Freeman replied that he was.

Freeman testified that he had committed perjury in a murder case stemming from the 1979 Soledad Prison riots out of fear for his life, in the preliminary hearing of the McMartin case and in a 1984 Los Angeles murder case when he testified that he had told the truth in the Soledad case.

A five-time convicted felon and key prosecution witness, Freeman testified two weeks ago that, while incarcerated with Buckey in Los Angeles County Jail in March, 1984, the former teacher told him that he molested numerous children at the Virginia McMartin Pre-School in Manhattan Beach.

Davis has long branded Freeman a liar who made up Buckey’s alleged confessions to gain favor with authorities.
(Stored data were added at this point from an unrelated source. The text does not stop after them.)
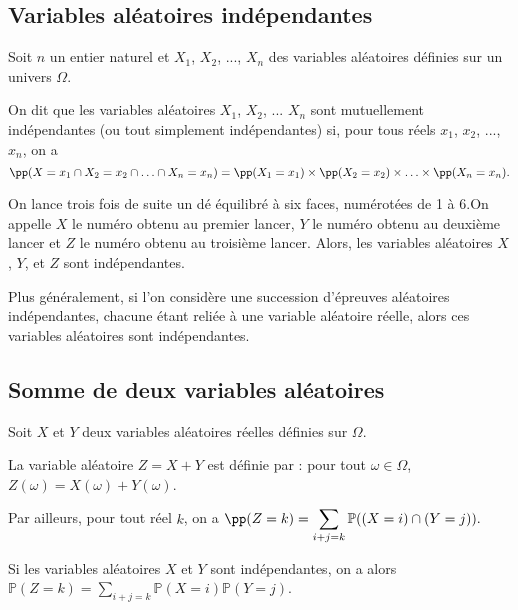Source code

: \documentclass[11pt,fleqn, openany]{book} %
\begin{document}
\subsection{Variables aléatoires indépendantes}

\begin{definition}Soit $n$ un entier naturel et $X_1$, $X_2$, ..., $X_n$ des variables aléatoires définies sur un univers $\Omega$.

On dit que les variables aléatoires $X_1$, $X_2$, ... $X_n$ sont mutuellement indépendantes (ou tout simplement indépendantes) si, pour tous réels $x_1$, $x_2$, ..., $x_n$, on a
\[\pp(X=x_1 \cap X_2=x_2 \cap \ldots \cap X_n=x_n)=\pp(X_1=x_1) \times \pp(X_2=x_2) \times \ldots \times \pp(X_n=x_n).\]\end{definition}

\begin{example}On lance trois fois de suite un dé équilibré à six faces, numérotées de 1 à 6.On appelle $X$ le numéro obtenu au premier lancer, $Y$ le numéro obtenu au deuxième lancer et $Z$ le numéro obtenu au troisième lancer. Alors, les variables aléatoires $X$, $Y$, et $Z$ sont indépendantes.

Plus généralement, si l'on considère une succession d'épreuves aléatoires indépendantes, chacune étant reliée à une variable aléatoire réelle, alors ces variables aléatoires sont indépendantes.\end{example}



\subsection{Somme de deux variables aléatoires}


\begin{definition}Soit $X$ et $Y$ deux variables aléatoires réelles définies sur $\Omega$. 

La variable aléatoire $Z=X+Y$ est définie par : pour tout $\omega \in \Omega$,  $Z(\omega) =  X(\omega) + Y(\omega)$.

Par ailleurs, pour tout réel $k$, on a $\pp(Z=k) = \displaystyle \sum_{i+j=k} \mathbb{P}((X=i) \cap (Y=j)).$

Si les variables aléatoires $X$ et $Y$ sont indépendantes, on a alors $\mathbb{P}(Z=k)=\displaystyle\sum_{i+j=k} \mathbb{P}(X=i) \mathbb{P}(Y=j)$.\end{definition}
\end{document}
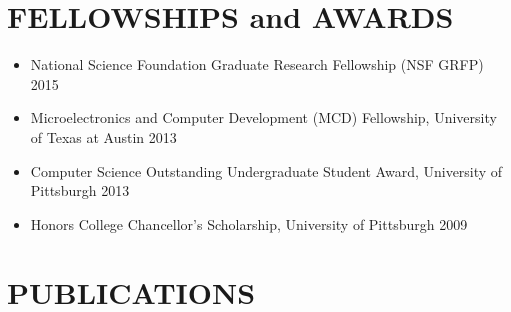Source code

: \documentclass{res}
\begin{document}
\begin{resume}
 \section{FELLOWSHIPS and AWARDS}

 \begin{itemize}
  \item National Science Foundation Graduate Research Fellowship (NSF GRFP) \hfill 2015
  \item Microelectronics and Computer Development (MCD) Fellowship, University of Texas at Austin \hfill 2013
  \item Computer Science Outstanding Undergraduate Student Award, University of Pittsburgh \hfill 2013
  \item Honors College Chancellor's Scholarship, University of Pittsburgh \hfill 2009
\end{itemize}

\section{PUBLICATIONS}


\end{resume}
\end{document}
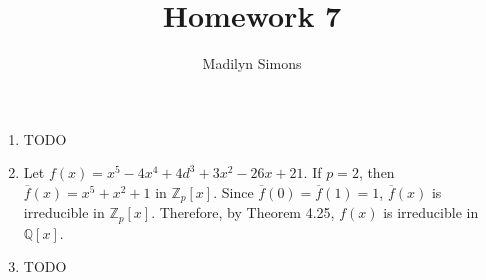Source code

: \documentclass{article}
\title{Homework 7}
\author{Madilyn Simons}
\date{}
\begin{document}
\maketitle

\begin{enumerate}

\item TODO

\item Let $f(x) = x^5 - 4x^4 + 4d^3 + 3x^2 -26x + 21$.
If $p = 2$, then $\overline{f}(x) = x^5 + x^2 + 1$ in $\mathbb{Z}_{p}[x]$.
Since $\overline{f}(0) = \overline{f}(1) = 1$, $\overline{f}(x)$ is
irreducible in $\mathbb{Z}_{p}[x]$.  Therefore, by Theorem 4.25, $f(x)$ is
irreducible in $\mathbb{Q}[x]$.

\item TODO

\end{enumerate}
\end{document}

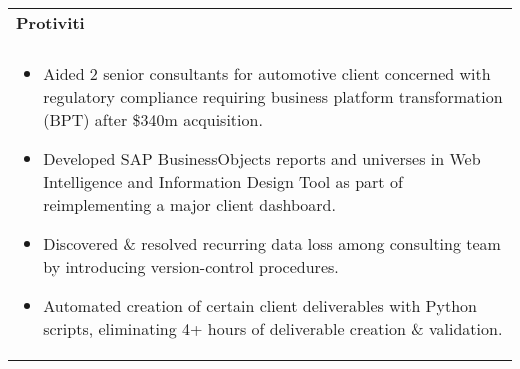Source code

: \documentclass[letterpaper,10pt]{article} %
\begin{document}
\begin{tabular*}{\linewidth}{@{\extracolsep{\fill}} lr }
\textbf{Protiviti} & \scriptsize\bfseries\color{sectioncolour}{Boston, MA}\\
\footnotesize\bfseries\color{sectioncolour}{Technology Consulting Intern} & \scriptsize\bfseries\color{sectioncolour}{May 2024 - August 2024}\\
\multicolumn{2}{p{\linewidth}}{
    \scriptsize{\vspace{-0.1in}\begin{itemize}
        \item Aided 2 senior consultants for automotive client concerned with regulatory compliance requiring business platform transformation (BPT) after \$340m acquisition.
        \item Developed SAP BusinessObjects reports and universes in Web Intelligence and Information Design Tool as part of reimplementing a major client dashboard.
        \item Discovered \& resolved recurring data loss among consulting team by introducing version-control procedures.
        \item Automated creation of certain client deliverables with Python scripts, eliminating 4+ hours of deliverable creation \& validation.
    \end{itemize}\vspace{-0.0in}}
}\\


\end{tabular*}
\end{document}
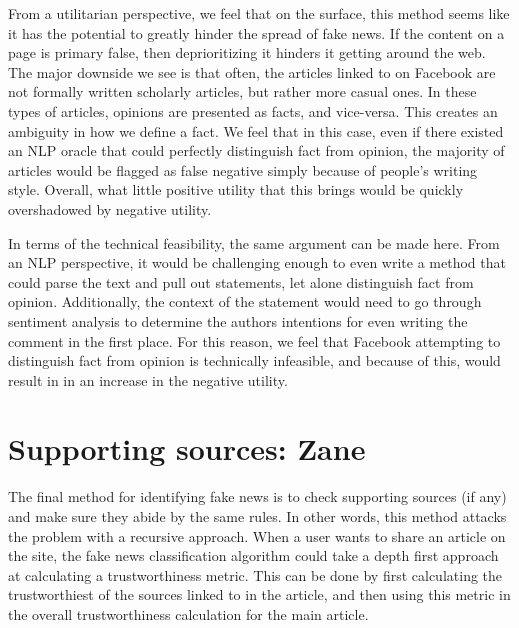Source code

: \documentclass[12pt]{article}
\begin{document}
From a utilitarian perspective, we feel that on the surface, this method seems like it has the potential to greatly hinder the spread of fake news. If the content on a page is primary false, then deprioritizing it hinders it getting around the web. The major downside we see is that often, the articles linked to on Facebook are not formally written scholarly articles, but rather more casual ones. In these types of articles, opinions are presented as facts, and vice-versa. This creates an ambiguity in how we define a fact. We feel that in this case, even if there existed an NLP oracle that could perfectly distinguish fact from opinion, the majority of articles would be flagged as false negative simply because of people's writing style. Overall, what little positive utility that this brings would be quickly overshadowed by negative utility.

In terms of the technical feasibility, the same argument can be made here. From an NLP perspective, it would be challenging enough to even write a method that could parse the text and pull out statements, let alone distinguish fact from opinion. Additionally, the context of the statement would need to go through sentiment analysis to determine the authors intentions for even writing the comment in the first place. For this reason, we feel that Facebook attempting to distinguish fact from opinion is technically infeasible, and because of this, would result in in an increase in the negative utility.

\section{Supporting sources: Zane}
The final method for identifying fake news is to check supporting sources (if any) and make sure they abide by the same rules. In other words, this method attacks the problem with a recursive approach. When a user wants to share an article on the site, the fake news classification algorithm could take a depth first approach at calculating a trustworthiness metric. This can be done by first calculating the trustworthiest of the sources linked to in the article, and then using this metric in the overall trustworthiness calculation for the main article.
\end{document}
Buckey and his mother, teacher Peggy McMartin Buckey, 60, are on trial in Los Angeles Superior Court on one count of conspiracy and 99 counts of molestation for allegedly sexually assaulting 14 students at the now-closed preschool from 1978 to 1983.
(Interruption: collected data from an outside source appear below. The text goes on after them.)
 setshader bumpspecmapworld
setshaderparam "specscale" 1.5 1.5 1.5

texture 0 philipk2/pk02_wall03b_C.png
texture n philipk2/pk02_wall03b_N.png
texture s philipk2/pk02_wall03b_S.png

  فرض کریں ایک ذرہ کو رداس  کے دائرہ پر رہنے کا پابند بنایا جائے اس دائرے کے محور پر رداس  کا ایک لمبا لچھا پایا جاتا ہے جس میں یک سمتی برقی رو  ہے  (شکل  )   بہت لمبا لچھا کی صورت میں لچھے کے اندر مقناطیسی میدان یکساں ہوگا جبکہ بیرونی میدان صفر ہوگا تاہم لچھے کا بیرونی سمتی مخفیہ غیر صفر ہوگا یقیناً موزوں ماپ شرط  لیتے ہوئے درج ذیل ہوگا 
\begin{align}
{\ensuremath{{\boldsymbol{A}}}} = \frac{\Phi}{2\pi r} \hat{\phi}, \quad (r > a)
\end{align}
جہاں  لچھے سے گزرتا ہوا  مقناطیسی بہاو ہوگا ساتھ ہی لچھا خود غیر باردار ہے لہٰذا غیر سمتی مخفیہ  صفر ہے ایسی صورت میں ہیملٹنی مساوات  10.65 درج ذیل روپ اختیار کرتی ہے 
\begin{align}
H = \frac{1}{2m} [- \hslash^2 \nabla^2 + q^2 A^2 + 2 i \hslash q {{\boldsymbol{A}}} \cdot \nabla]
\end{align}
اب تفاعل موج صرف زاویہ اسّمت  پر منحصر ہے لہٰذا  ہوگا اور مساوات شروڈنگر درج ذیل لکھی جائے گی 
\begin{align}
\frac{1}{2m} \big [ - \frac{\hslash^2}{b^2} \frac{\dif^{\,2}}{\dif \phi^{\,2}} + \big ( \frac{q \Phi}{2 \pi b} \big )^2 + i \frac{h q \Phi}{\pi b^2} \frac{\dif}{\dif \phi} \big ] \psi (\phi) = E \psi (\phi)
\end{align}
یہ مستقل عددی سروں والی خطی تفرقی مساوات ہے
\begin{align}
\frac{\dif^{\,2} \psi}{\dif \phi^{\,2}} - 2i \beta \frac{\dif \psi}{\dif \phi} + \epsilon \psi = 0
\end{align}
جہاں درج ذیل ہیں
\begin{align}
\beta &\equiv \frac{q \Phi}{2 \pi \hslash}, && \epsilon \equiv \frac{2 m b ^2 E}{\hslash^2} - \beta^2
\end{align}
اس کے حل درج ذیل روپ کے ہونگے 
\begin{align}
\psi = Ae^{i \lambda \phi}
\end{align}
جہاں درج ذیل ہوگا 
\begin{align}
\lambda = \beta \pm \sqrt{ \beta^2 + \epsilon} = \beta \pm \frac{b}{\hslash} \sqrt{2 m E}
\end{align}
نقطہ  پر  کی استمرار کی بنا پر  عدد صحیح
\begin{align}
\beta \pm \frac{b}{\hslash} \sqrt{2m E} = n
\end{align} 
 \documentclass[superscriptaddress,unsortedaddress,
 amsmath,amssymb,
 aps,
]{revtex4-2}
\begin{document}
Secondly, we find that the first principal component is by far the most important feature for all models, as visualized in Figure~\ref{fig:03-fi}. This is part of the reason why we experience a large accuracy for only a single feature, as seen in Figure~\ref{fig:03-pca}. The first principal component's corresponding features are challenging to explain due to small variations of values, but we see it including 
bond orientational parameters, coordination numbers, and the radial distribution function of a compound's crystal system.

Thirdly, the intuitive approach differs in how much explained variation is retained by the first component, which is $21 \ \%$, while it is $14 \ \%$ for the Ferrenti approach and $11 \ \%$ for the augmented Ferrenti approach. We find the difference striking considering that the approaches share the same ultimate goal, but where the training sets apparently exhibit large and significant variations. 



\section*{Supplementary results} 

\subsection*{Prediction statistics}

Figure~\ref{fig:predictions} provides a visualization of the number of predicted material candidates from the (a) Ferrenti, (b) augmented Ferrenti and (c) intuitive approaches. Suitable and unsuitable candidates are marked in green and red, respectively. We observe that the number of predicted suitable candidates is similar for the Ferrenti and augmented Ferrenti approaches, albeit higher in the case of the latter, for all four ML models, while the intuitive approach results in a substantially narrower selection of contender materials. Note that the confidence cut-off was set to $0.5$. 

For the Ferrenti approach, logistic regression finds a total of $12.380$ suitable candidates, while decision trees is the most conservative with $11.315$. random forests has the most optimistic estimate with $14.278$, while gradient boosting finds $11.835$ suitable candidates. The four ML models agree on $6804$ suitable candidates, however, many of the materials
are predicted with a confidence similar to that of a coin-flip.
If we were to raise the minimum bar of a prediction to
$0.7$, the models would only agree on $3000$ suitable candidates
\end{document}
The McMartin case was the largest molestation case in U.S. history until five other defendants and hundreds of charges were dropped in 1986 because of insufficient evidence.

Judge William Pounders last week threatened to declare a mistrial if Freeman invoked his constitutional right against self-incrimination and refused to testify about his past perjuries, thereby depriving the defense the right to cross-examine him. But a mistrial was averted at the last minute when the judge granted Freeman immunity from prosecution for perjury.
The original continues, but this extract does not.